His most prolific work was in graphics as a member of the Taller de Gráfica Popular. He became a member in 1955, at a time when many of the older artists were leaving. In the late 1950s into the 1960s, the Taller workshop became abandoned. In 1967, Álvarez and other artists decided to reactivate the organization, obtaining the keys to the facility, rehabilitating it and working to attract young artists. He was general provisional coordinator of the Taller from 1967 to 1987, when he was self-named coordinator for life. During the 1968 student uprising Alvarez led the group in its creation of hundreds of posters. This led to repression of the group, but they were able to reopen in 1969, with the organization including writers and artists such as Jaime Sabines, Rubén Salazar Mallén, Efraín Huerta, Thelma Nava, Roberto López Moreno, Xorge del Campo, Dionicio Morales, Gerardo de la Torre, René Avilés Fabila and Manuel Blanco. The organization declined again in the 1970s and had to relocate several times. He maintained the Taller's archives, often with his own money until Mexico City mayor Cuauhtémoc Cárdenas gifted the building where the Taller is found today.
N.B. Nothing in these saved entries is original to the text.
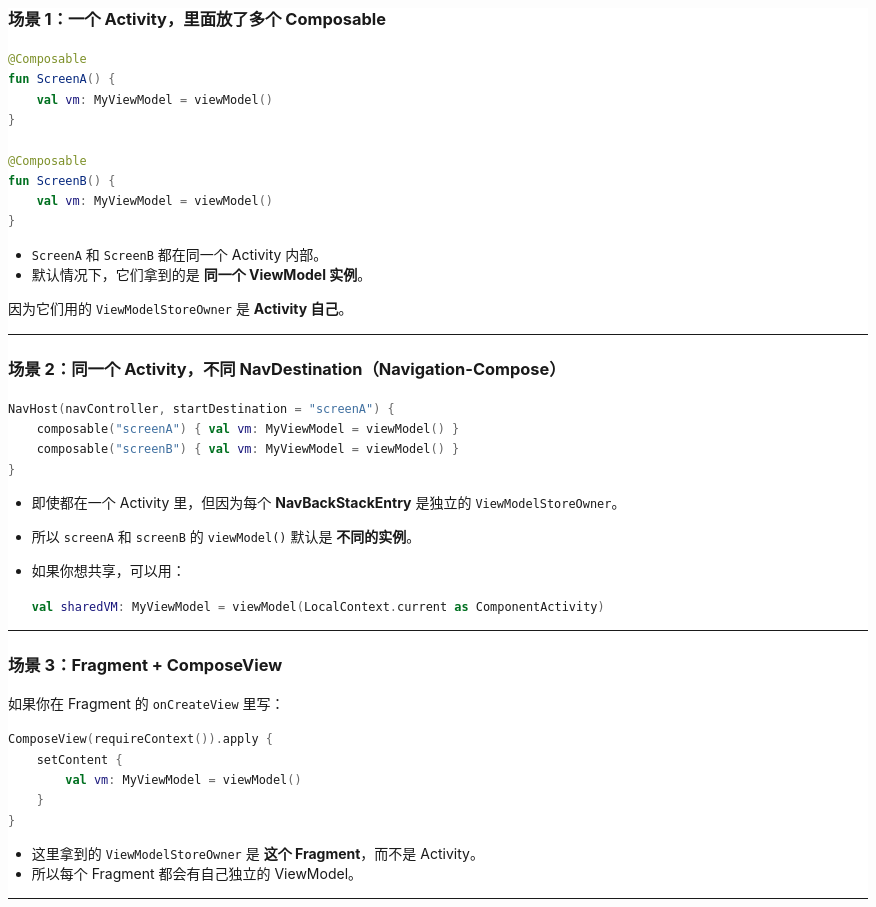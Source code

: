### 场景 1：一个 Activity，里面放了多个 Composable

```kotlin
@Composable
fun ScreenA() {
    val vm: MyViewModel = viewModel()
}

@Composable
fun ScreenB() {
    val vm: MyViewModel = viewModel()
}
```

* `ScreenA` 和 `ScreenB` 都在同一个 Activity 内部。
* 默认情况下，它们拿到的是 **同一个 ViewModel 实例**。

因为它们用的 `ViewModelStoreOwner` 是 **Activity 自己**。

---

### 场景 2：同一个 Activity，不同 NavDestination（Navigation-Compose）

```kotlin
NavHost(navController, startDestination = "screenA") {
    composable("screenA") { val vm: MyViewModel = viewModel() }
    composable("screenB") { val vm: MyViewModel = viewModel() }
}
```

* 即使都在一个 Activity 里，但因为每个 **NavBackStackEntry** 是独立的 `ViewModelStoreOwner`。
* 所以 `screenA` 和 `screenB` 的 `viewModel()` 默认是 **不同的实例**。
* 如果你想共享，可以用：

  ```kotlin
  val sharedVM: MyViewModel = viewModel(LocalContext.current as ComponentActivity)
  ```

---

### 场景 3：Fragment + ComposeView

如果你在 Fragment 的 `onCreateView` 里写：

```kotlin
ComposeView(requireContext()).apply {
    setContent {
        val vm: MyViewModel = viewModel()
    }
}
```

* 这里拿到的 `ViewModelStoreOwner` 是 **这个 Fragment**，而不是 Activity。
* 所以每个 Fragment 都会有自己独立的 ViewModel。

---
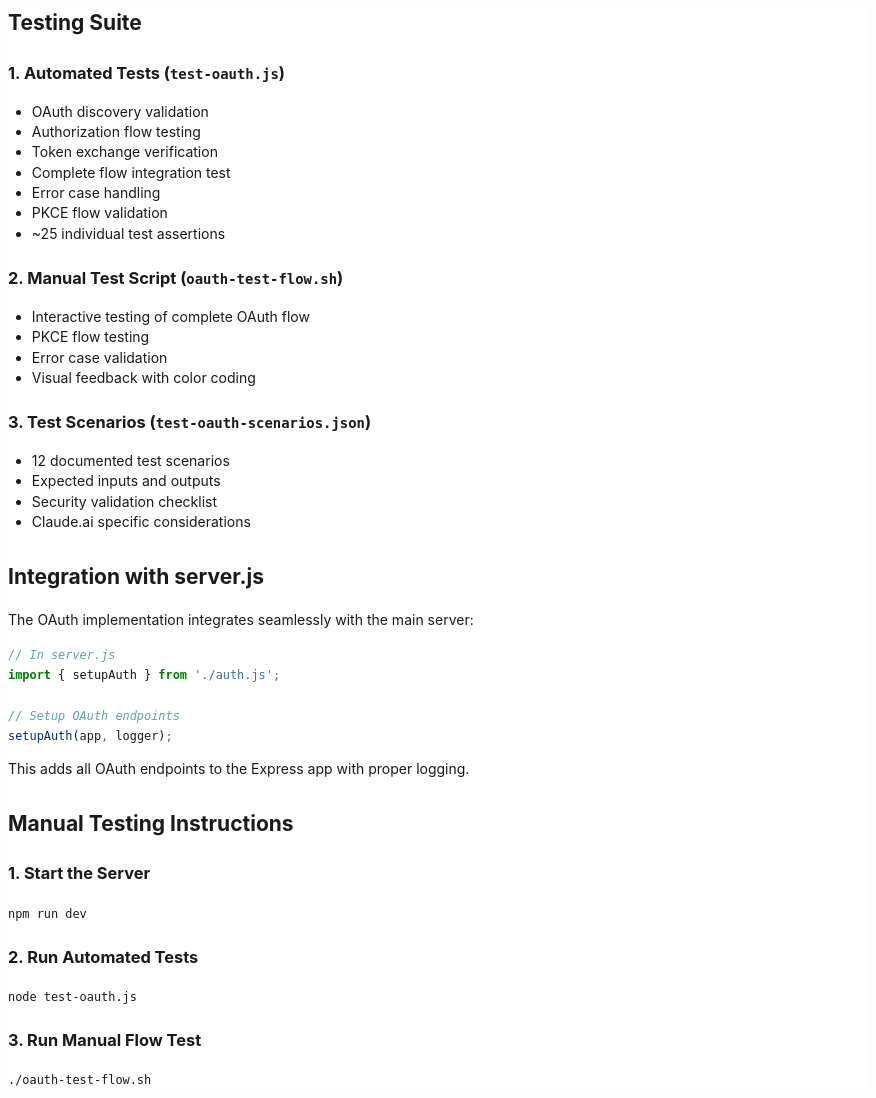 ## Testing Suite

### 1. **Automated Tests** (`test-oauth.js`)
- OAuth discovery validation
- Authorization flow testing
- Token exchange verification
- Complete flow integration test
- Error case handling
- PKCE flow validation
- ~25 individual test assertions

### 2. **Manual Test Script** (`oauth-test-flow.sh`)
- Interactive testing of complete OAuth flow
- PKCE flow testing
- Error case validation
- Visual feedback with color coding

### 3. **Test Scenarios** (`test-oauth-scenarios.json`)
- 12 documented test scenarios
- Expected inputs and outputs
- Security validation checklist
- Claude.ai specific considerations

## Integration with server.js

The OAuth implementation integrates seamlessly with the main server:

```javascript
// In server.js
import { setupAuth } from './auth.js';

// Setup OAuth endpoints
setupAuth(app, logger);
```

This adds all OAuth endpoints to the Express app with proper logging.

## Manual Testing Instructions

### 1. **Start the Server**
```bash
npm run dev
```

### 2. **Run Automated Tests**
```bash
node test-oauth.js
```

### 3. **Run Manual Flow Test**
```bash
./oauth-test-flow.sh
```
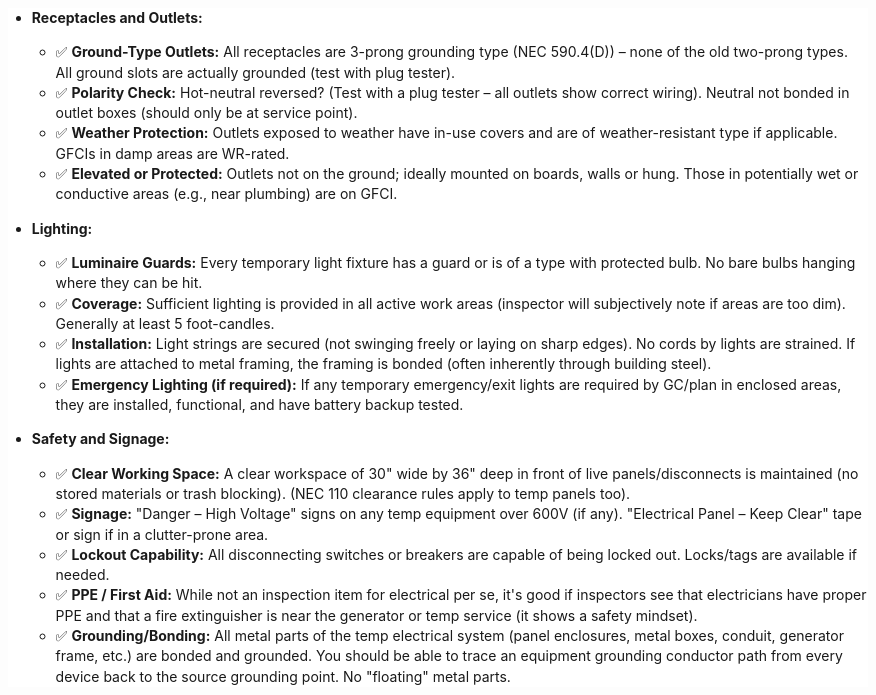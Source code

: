 - **Receptacles and Outlets:**
  - ✅ **Ground-Type Outlets:** All receptacles are 3-prong grounding type (NEC 590.4(D)) – none of the old two-prong types. All ground slots are actually grounded (test with plug tester).
  - ✅ **Polarity Check:** Hot-neutral reversed? (Test with a plug tester – all outlets show correct wiring). Neutral not bonded in outlet boxes (should only be at service point).
  - ✅ **Weather Protection:** Outlets exposed to weather have in-use covers and are of weather-resistant type if applicable. GFCIs in damp areas are WR-rated.
  - ✅ **Elevated or Protected:** Outlets not on the ground; ideally mounted on boards, walls or hung. Those in potentially wet or conductive areas (e.g., near plumbing) are on GFCI.

- **Lighting:**
  - ✅ **Luminaire Guards:** Every temporary light fixture has a guard or is of a type with protected bulb. No bare bulbs hanging where they can be hit.
  - ✅ **Coverage:** Sufficient lighting is provided in all active work areas (inspector will subjectively note if areas are too dim). Generally at least 5 foot-candles.
  - ✅ **Installation:** Light strings are secured (not swinging freely or laying on sharp edges). No cords by lights are strained. If lights are attached to metal framing, the framing is bonded (often inherently through building steel).
  - ✅ **Emergency Lighting (if required):** If any temporary emergency/exit lights are required by GC/plan in enclosed areas, they are installed, functional, and have battery backup tested.

- **Safety and Signage:**
  - ✅ **Clear Working Space:** A clear workspace of 30" wide by 36" deep in front of live panels/disconnects is maintained (no stored materials or trash blocking). (NEC 110 clearance rules apply to temp panels too).
  - ✅ **Signage:** "Danger – High Voltage" signs on any temp equipment over 600V (if any). "Electrical Panel – Keep Clear" tape or sign if in a clutter-prone area. 
  - ✅ **Lockout Capability:** All disconnecting switches or breakers are capable of being locked out. Locks/tags are available if needed.
  - ✅ **PPE / First Aid:** While not an inspection item for electrical per se, it's good if inspectors see that electricians have proper PPE and that a fire extinguisher is near the generator or temp service (it shows a safety mindset).
  - ✅ **Grounding/Bonding:** All metal parts of the temp electrical system (panel enclosures, metal boxes, conduit, generator frame, etc.) are bonded and grounded. You should be able to trace an equipment grounding conductor path from every device back to the source grounding point. No "floating" metal parts.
In 1955 he founded the Escuela de Artes Plásticas José Clemente Orozco in Mexicali.

He won three Acquisition Awards and three scholarships for his work.

==Artistry==
Álvarez's arts was mostly tied to social and political causes. He was one of the last muralists in the tradition of David Alfaro Siqueiros and Diego Rivera, promoting Mexican muralism throughout his life, even after it had fallen out of favor. His graphic work was mostly tied to the Taller de la Gráfica Popular. He painted canvases as well as murals. Among his canvas works, his self-portraits stand out, along with those of Emiliano Zapata.